Although city staff recommended adopting a number of minor changes to the city's municipal code dealing with landscaping in order to bring the code into compliance with new state law, the city council on Feb. 7 decided to postpone taking any action pending clarification of a number of concerns expressed by council members.
The most prominent concerns of the council were whether the proposed changes would conflict with the Moraga-Orinda Fire District Fire Code, whether sports fields and golf courses would be affected, and whether there would be clear guidance on acceptable plants that would meet the new requirements. Council Member Latika Malkani also had specific questions about climate adaptive plants, and focused on the competing needs of drought conditions and slope stabilization during heavy winter storms. Mayor Inga Miller suggested that perhaps these issues could be examined in a joint meeting with the MOFD, and City Manager David Biggs said that he had reached out to the fire chief to discuss the issues of acceptable plants and mulches.
The new law, the Short-Lived Climate Pollutants Reduction Act (SB 1383), according to the staff report, requires municipalities to adopt a local Water Efficient Landscape Ordinance (WELO) of their own or adopt the State's Model Ordinance to be implemented locally.
Staff suggested a number of minor changes that need to be made to Chapter 17.17 Landscaping of the Municipal Code that would bring the code into compliance with the new state requirements for water efficient landscaping. The Planning Commission, after holding a Public Hearing, also recommended the proposed amendments to the city council.
According to the staff report, the WELO requirements would apply to a number of projects, including new construction projects with a landscape area greater than 500 square feet and rehabilitated landscape projects with a landscape area greater than 2,500 square feet that requires a building permit, landscape permit, plan check, or design review. In addition, the requirements would apply to some extent to existing landscapes installed prior to December 2015, that are greater than 1 acre in size, to new cemeteries and existing cemeteries with water meters.

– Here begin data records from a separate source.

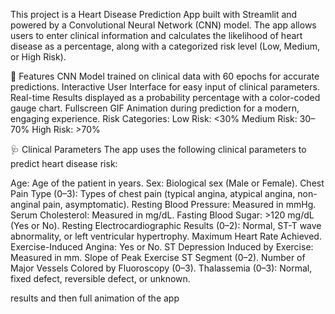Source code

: This project is a Heart Disease Prediction App built with Streamlit and powered by a Convolutional Neural Network (CNN) model. The app allows users to enter clinical information and calculates the likelihood of heart disease as a percentage, along with a categorized risk level (Low, Medium, or High Risk).


🚀 Features
CNN Model trained on clinical data with 60 epochs for accurate predictions.
Interactive User Interface for easy input of clinical parameters.
Real-time Results displayed as a probability percentage with a color-coded gauge chart.
Fullscreen GIF Animation during prediction for a modern, engaging experience.
Risk Categories:
Low Risk: <30%
Medium Risk: 30–70%
High Risk: >70%



🩺 Clinical Parameters
The app uses the following clinical parameters to predict heart disease risk:

Age: Age of the patient in years.
Sex: Biological sex (Male or Female).
Chest Pain Type (0–3): Types of chest pain (typical angina, atypical angina, non-anginal pain, asymptomatic).
Resting Blood Pressure: Measured in mmHg.
Serum Cholesterol: Measured in mg/dL.
Fasting Blood Sugar: >120 mg/dL (Yes or No).
Resting Electrocardiographic Results (0–2): Normal, ST-T wave abnormality, or left ventricular hypertrophy.
Maximum Heart Rate Achieved.
Exercise-Induced Angina: Yes or No.
ST Depression Induced by Exercise: Measured in mm.
Slope of Peak Exercise ST Segment (0–2).
Number of Major Vessels Colored by Fluoroscopy (0–3).
Thalassemia (0–3): Normal, fixed defect, reversible defect, or unknown.




results and then full animation of the app 
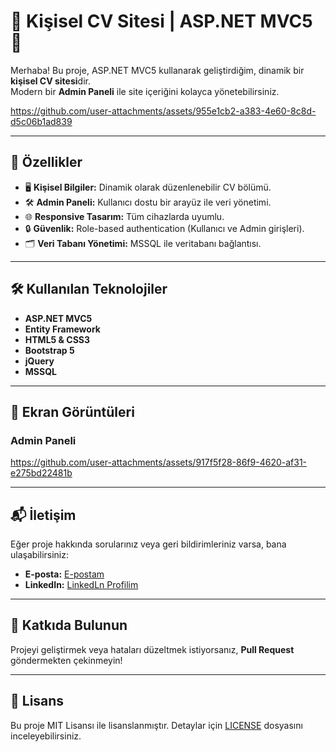 # 🌟 Kişisel CV Sitesi | ASP.NET MVC5 🌟

Merhaba! Bu proje, ASP.NET MVC5 kullanarak geliştirdiğim, dinamik bir **kişisel CV sitesi**dir.  
Modern bir **Admin Paneli** ile site içeriğini kolayca yönetebilirsiniz.

https://github.com/user-attachments/assets/955e1cb2-a383-4e60-8c8d-d5c06b1ad839

---

## 🚀 **Özellikler**
- 🖥️ **Kişisel Bilgiler:** Dinamik olarak düzenlenebilir CV bölümü.
- 🛠️ **Admin Paneli:** Kullanıcı dostu bir arayüz ile veri yönetimi.
- 🌐 **Responsive Tasarım:** Tüm cihazlarda uyumlu.
- 🔒 **Güvenlik:** Role-based authentication (Kullanıcı ve Admin girişleri).
- 🗂️ **Veri Tabanı Yönetimi:** MSSQL ile veritabanı bağlantısı.

---

## 🛠️ **Kullanılan Teknolojiler**
- **ASP.NET MVC5**  
- **Entity Framework**  
- **HTML5 & CSS3**  
- **Bootstrap 5**  
- **jQuery**  
- **MSSQL**  

---

## 📸 **Ekran Görüntüleri**
### Admin Paneli  
https://github.com/user-attachments/assets/917f5f28-86f9-4620-af31-e275bd22481b

---

## 📬 **İletişim**
Eğer proje hakkında sorularınız veya geri bildirimleriniz varsa, bana ulaşabilirsiniz:  
- **E-posta:** [E-postam](emirali19078@gmail.com)  
- **LinkedIn:** [LinkedLn Profilim](https://www.linkedin.com/in/emir-ali-girgin-a190b1201/) 

---

## 🎯 **Katkıda Bulunun**
Projeyi geliştirmek veya hataları düzeltmek istiyorsanız, **Pull Request** göndermekten çekinmeyin!  

---

## 📝 **Lisans**
Bu proje MIT Lisansı ile lisanslanmıştır. Detaylar için [LICENSE](./LICENSE) dosyasını inceleyebilirsiniz.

Although Richard Smeaton, a consulting planner who was presenting the staff report because Planning Director Drummond Buckley was ill, said that there was a "carve out for sports fields and golf courses," the council was concerned about whether or not the requirements would apply to city parks and to golf courses.
Another area of concern is a requirement for residential areas that requires climate adapted plants that require occasional, little or no summer water to be installed for 75% of the plant area excluding edibles and areas using recycled water. Vice Mayor Darlene Gee wondered whether a state law requirement regarding the application of mulch would conflict with local fire code requirements.
Upon receiving advice from city attorney Osa Wolff about how best to proceed, the council decided to take no action at the time, but to renotice the item when it is ready to come back to the council, perhaps in April.